A problem far too common
This is a very common issue. You are describing a rather 'advance' configuration, where the grid and the form are co-located. But you can run into this problem with pretty much any data-driven application.
It goes without saying that if one sees a list of items, the 'add' action should be in close proximity to that list.
There are 3 things that will mess things up with such 'add' feature:
Some IA fundamentals
Data-driven systems have the famous triplet of page types (there are many names to each type, I'm just using arbitrary ones). It would help thinking of an e-commerce shop:
- Unique page - a one-off page, no need for database. For example, terms and conditions.
- Records page - a page that renders a list of (database) records, for example hard drives. AKA a catalogue page, a list page, or items page.

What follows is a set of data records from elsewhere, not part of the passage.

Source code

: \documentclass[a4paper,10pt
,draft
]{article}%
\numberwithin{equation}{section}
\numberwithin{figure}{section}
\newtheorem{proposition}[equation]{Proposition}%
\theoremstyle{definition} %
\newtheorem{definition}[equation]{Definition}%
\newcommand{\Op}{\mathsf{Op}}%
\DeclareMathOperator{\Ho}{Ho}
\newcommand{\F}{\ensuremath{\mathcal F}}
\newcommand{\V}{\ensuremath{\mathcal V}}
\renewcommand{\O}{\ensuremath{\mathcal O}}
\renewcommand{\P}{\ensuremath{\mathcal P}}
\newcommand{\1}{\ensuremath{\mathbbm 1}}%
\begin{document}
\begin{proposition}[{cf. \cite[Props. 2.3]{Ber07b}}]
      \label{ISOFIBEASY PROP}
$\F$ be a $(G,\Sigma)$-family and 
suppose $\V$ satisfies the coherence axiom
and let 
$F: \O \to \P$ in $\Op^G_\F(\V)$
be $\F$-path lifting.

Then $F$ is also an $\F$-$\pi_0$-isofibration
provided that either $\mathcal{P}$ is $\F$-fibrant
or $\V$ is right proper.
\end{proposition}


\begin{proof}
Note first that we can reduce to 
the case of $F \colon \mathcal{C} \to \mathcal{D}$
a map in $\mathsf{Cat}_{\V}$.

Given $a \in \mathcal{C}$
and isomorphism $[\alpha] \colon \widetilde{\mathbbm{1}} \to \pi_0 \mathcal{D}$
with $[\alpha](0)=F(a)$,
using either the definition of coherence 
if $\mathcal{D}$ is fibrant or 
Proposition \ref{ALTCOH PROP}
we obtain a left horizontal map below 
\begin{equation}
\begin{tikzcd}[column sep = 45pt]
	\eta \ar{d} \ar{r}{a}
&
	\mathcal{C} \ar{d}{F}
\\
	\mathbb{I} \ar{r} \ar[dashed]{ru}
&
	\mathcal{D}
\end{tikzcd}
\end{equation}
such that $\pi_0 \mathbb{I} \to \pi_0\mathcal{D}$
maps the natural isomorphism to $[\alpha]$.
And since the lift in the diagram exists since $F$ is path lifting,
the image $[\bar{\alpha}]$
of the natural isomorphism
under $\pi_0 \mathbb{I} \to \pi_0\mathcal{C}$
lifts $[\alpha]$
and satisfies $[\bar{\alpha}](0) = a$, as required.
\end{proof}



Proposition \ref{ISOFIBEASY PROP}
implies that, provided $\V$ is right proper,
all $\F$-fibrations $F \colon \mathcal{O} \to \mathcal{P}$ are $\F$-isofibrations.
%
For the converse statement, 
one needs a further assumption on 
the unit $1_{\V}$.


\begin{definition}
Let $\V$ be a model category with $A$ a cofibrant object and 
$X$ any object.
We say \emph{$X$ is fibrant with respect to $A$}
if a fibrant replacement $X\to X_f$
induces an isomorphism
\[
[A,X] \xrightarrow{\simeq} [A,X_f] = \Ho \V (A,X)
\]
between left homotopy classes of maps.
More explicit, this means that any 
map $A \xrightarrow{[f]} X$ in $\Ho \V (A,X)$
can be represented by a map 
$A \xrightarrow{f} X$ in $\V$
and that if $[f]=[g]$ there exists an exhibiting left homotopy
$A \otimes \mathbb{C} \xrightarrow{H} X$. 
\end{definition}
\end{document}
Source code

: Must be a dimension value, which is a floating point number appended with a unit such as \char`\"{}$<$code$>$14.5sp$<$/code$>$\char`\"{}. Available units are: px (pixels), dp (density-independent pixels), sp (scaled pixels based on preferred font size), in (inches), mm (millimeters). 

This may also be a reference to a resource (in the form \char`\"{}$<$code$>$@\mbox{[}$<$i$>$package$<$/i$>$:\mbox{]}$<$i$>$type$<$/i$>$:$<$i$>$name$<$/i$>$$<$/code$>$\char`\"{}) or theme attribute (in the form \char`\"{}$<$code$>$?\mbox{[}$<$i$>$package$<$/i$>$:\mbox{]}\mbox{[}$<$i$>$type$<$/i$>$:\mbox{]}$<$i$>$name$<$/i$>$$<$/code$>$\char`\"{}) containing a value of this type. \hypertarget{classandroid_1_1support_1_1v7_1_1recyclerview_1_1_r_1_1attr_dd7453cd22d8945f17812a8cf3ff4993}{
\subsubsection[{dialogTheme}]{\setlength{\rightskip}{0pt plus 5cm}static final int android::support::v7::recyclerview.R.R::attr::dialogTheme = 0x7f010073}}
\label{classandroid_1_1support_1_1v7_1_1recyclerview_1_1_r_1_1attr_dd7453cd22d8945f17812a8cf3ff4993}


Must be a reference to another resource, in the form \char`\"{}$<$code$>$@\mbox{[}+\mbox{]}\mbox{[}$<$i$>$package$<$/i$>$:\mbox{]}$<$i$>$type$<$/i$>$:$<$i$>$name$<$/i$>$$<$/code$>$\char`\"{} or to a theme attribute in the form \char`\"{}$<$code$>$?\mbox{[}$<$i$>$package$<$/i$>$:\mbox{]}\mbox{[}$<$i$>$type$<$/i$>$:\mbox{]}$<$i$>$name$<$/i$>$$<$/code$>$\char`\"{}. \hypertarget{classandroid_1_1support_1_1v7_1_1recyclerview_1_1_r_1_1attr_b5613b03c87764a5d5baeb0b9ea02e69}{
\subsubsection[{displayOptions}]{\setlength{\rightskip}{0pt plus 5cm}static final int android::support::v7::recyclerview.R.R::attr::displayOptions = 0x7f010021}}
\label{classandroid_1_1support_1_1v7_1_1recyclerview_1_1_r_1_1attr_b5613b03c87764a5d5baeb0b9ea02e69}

- Record page - a page that renders a single (database) record, for example, a specific hard drive. AKA a product page, or an item page.
Cause #1 - needs follow design
The first cause for this issue is that user needs were not accounted for while designing the interface.
Here are, what I believe the four user needs the design has to account for:
The grid (a records page/control), provides a multitude of items so users can find a particular item. This satisfies the need 'As a user I'd like to find a particular item'. Filters and sorting both help with this task; pagination is just a way to reduce cognitive load via clustering.
The task model of editing an item has two steps:
This is perfectly in tune with filters/sorting/pagination. No problems here.
The form (a record page/control), through the add control, serves a different need - 'As a user I'd like to add an item'.
The important bit here as that, in essence, if the user knows they have added an item, it's job done. The grid, serving to find an item is not needed here. So, in theory (it really depends what the app does) once the user has added something, they may not wish to see it on the grid - they've just added it, why would they like to search for it.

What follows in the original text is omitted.